What the exercise asks:
Please show all lines of the records that include "begin".

====== Stored data ======

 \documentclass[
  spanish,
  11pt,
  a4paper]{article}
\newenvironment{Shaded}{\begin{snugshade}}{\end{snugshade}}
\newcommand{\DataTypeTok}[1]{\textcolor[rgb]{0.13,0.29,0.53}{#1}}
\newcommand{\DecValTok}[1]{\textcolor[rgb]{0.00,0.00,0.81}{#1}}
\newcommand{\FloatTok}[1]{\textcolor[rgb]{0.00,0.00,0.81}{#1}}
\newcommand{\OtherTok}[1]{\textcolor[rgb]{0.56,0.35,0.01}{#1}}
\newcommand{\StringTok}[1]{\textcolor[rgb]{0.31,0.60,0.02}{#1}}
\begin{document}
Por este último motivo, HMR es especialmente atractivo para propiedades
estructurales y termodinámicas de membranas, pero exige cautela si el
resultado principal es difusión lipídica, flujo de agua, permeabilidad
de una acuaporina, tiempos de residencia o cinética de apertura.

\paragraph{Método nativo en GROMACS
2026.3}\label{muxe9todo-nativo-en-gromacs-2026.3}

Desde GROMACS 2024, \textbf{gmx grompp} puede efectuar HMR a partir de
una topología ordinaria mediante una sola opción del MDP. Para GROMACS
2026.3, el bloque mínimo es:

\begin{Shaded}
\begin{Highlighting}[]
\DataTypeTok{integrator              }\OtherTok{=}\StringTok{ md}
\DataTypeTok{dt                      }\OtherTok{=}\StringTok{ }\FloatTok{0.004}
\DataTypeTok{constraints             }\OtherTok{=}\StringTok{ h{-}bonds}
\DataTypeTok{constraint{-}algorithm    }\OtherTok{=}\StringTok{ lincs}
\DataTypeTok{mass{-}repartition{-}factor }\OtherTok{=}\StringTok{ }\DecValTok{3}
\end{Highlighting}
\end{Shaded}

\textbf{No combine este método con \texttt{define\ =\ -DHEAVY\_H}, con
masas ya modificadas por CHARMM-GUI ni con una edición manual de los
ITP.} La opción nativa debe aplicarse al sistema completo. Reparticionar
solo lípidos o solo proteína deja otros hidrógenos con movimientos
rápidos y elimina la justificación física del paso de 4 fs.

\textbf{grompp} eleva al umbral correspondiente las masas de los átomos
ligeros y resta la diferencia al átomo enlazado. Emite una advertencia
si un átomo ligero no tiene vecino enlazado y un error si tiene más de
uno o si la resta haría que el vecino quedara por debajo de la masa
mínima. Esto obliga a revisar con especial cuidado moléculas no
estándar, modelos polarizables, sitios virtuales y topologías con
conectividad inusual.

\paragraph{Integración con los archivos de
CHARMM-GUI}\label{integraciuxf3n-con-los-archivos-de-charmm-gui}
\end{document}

======

Finished task:
\newenvironment{Shaded}{\begin{snugshade}}{\end{snugshade}}
\begin{document}
\begin{Shaded}
\begin{Highlighting}[]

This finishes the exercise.